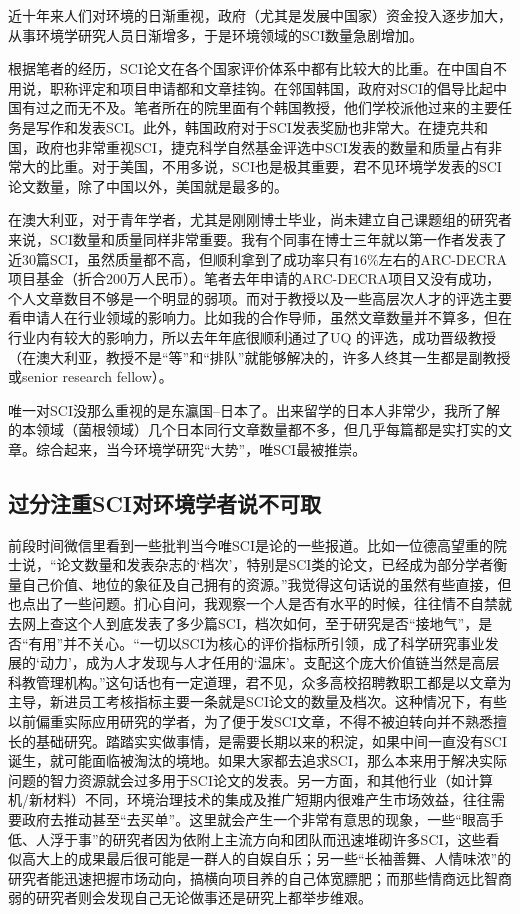 \documentclass[
]{book}
\begin{document}
近十年来人们对环境的日渐重视，政府（尤其是发展中国家）资金投入逐步加大，从事环境学研究人员日渐增多，于是环境领域的SCI数量急剧增加。

根据笔者的经历，SCI论文在各个国家评价体系中都有比较大的比重。在中国自不用说，职称评定和项目申请都和文章挂钩。在邻国韩国，政府对SCI的倡导比起中国有过之而无不及。笔者所在的院里面有个韩国教授，他们学校派他过来的主要任务是写作和发表SCI。此外，韩国政府对于SCI发表奖励也非常大。在捷克共和国，政府也非常重视SCI，捷克科学自然基金评选中SCI发表的数量和质量占有非常大的比重。对于美国，不用多说，SCI也是极其重要，君不见环境学发表的SCI论文数量，除了中国以外，美国就是最多的。

在澳大利亚，对于青年学者，尤其是刚刚博士毕业，尚未建立自己课题组的研究者来说，SCI数量和质量同样非常重要。我有个同事在博士三年就以第一作者发表了近30篇SCI，虽然质量都不高，但顺利拿到了成功率只有16\%左右的ARC-DECRA项目基金（折合200万人民币）。笔者去年申请的ARC-DECRA项目又没有成功，个人文章数目不够是一个明显的弱项。而对于教授以及一些高层次人才的评选主要看申请人在行业领域的影响力。比如我的合作导师，虽然文章数量并不算多，但在行业内有较大的影响力，所以去年年底很顺利通过了UQ 的评选，成功晋级教授（在澳大利亚，教授不是``等''和``排队''就能够解决的，许多人终其一生都是副教授或senior research fellow）。

唯一对SCI没那么重视的是东瀛国--日本了。出来留学的日本人非常少，我所了解的本领域（菌根领域）几个日本同行文章数量都不多，但几乎每篇都是实打实的文章。综合起来，当今环境学研究``大势''，唯SCI最被推崇。

\hypertarget{ux8fc7ux5206ux6ce8ux91cdsciux5bf9ux73afux5883ux5b66ux8005ux8bf4ux4e0dux53efux53d6}{%
\subsection{过分注重SCI对环境学者说不可取}\label{ux8fc7ux5206ux6ce8ux91cdsciux5bf9ux73afux5883ux5b66ux8005ux8bf4ux4e0dux53efux53d6}}

前段时间微信里看到一些批判当今唯SCI是论的一些报道。比如一位德高望重的院士说，``论文数量和发表杂志的`档次'，特别是SCI类的论文，已经成为部分学者衡量自己价值、地位的象征及自己拥有的资源。''我觉得这句话说的虽然有些直接，但也点出了一些问题。扪心自问，我观察一个人是否有水平的时候，往往情不自禁就去网上查这个人到底发表了多少篇SCI，档次如何，至于研究是否``接地气''，是否``有用''并不关心。``一切以SCI为核心的评价指标所引领，成了科学研究事业发展的`动力'，成为人才发现与人才任用的`温床'。支配这个庞大价值链当然是高层科教管理机构。''这句话也有一定道理，君不见，众多高校招聘教职工都是以文章为主导，新进员工考核指标主要一条就是SCI论文的数量及档次。这种情况下，有些以前偏重实际应用研究的学者，为了便于发SCI文章，不得不被迫转向并不熟悉擅长的基础研究。踏踏实实做事情，是需要长期以来的积淀，如果中间一直没有SCI诞生，就可能面临被淘汰的境地。如果大家都去追求SCI，那么本来用于解决实际问题的智力资源就会过多用于SCI论文的发表。另一方面，和其他行业（如计算机/新材料）不同，环境治理技术的集成及推广短期内很难产生市场效益，往往需要政府去推动甚至``去买单''。这里就会产生一个非常有意思的现象，一些``眼高手低、人浮于事''的研究者因为依附上主流方向和团队而迅速堆砌许多SCI，这些看似高大上的成果最后很可能是一群人的自娱自乐；另一些``长袖善舞、人情味浓''的研究者能迅速把握市场动向，搞横向项目养的自己体宽膘肥；而那些情商远比智商弱的研究者则会发现自己无论做事还是研究上都举步维艰。
\end{document}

◆ ◆ ◆ ◆

Task statement:
All that is needed is the line containing "唯一对SCI没那么重视的是东" and each line after it to the end of the data above, set down exactly.

Answer section:
唯一对SCI没那么重视的是东瀛国--日本了。出来留学的日本人非常少，我所了解的本领域（菌根领域）几个日本同行文章数量都不多，但几乎每篇都是实打实的文章。综合起来，当今环境学研究``大势''，唯SCI最被推崇。

\hypertarget{ux8fc7ux5206ux6ce8ux91cdsciux5bf9ux73afux5883ux5b66ux8005ux8bf4ux4e0dux53efux53d6}{%
\subsection{过分注重SCI对环境学者说不可取}\label{ux8fc7ux5206ux6ce8ux91cdsciux5bf9ux73afux5883ux5b66ux8005ux8bf4ux4e0dux53efux53d6}}

前段时间微信里看到一些批判当今唯SCI是论的一些报道。比如一位德高望重的院士说，``论文数量和发表杂志的`档次'，特别是SCI类的论文，已经成为部分学者衡量自己价值、地位的象征及自己拥有的资源。''我觉得这句话说的虽然有些直接，但也点出了一些问题。扪心自问，我观察一个人是否有水平的时候，往往情不自禁就去网上查这个人到底发表了多少篇SCI，档次如何，至于研究是否``接地气''，是否``有用''并不关心。``一切以SCI为核心的评价指标所引领，成了科学研究事业发展的`动力'，成为人才发现与人才任用的`温床'。支配这个庞大价值链当然是高层科教管理机构。''这句话也有一定道理，君不见，众多高校招聘教职工都是以文章为主导，新进员工考核指标主要一条就是SCI论文的数量及档次。这种情况下，有些以前偏重实际应用研究的学者，为了便于发SCI文章，不得不被迫转向并不熟悉擅长的基础研究。踏踏实实做事情，是需要长期以来的积淀，如果中间一直没有SCI诞生，就可能面临被淘汰的境地。如果大家都去追求SCI，那么本来用于解决实际问题的智力资源就会过多用于SCI论文的发表。另一方面，和其他行业（如计算机/新材料）不同，环境治理技术的集成及推广短期内很难产生市场效益，往往需要政府去推动甚至``去买单''。这里就会产生一个非常有意思的现象，一些``眼高手低、人浮于事''的研究者因为依附上主流方向和团队而迅速堆砌许多SCI，这些看似高大上的成果最后很可能是一群人的自娱自乐；另一些``长袖善舞、人情味浓''的研究者能迅速把握市场动向，搞横向项目养的自己体宽膘肥；而那些情商远比智商弱的研究者则会发现自己无论做事还是研究上都举步维艰。
\end{document}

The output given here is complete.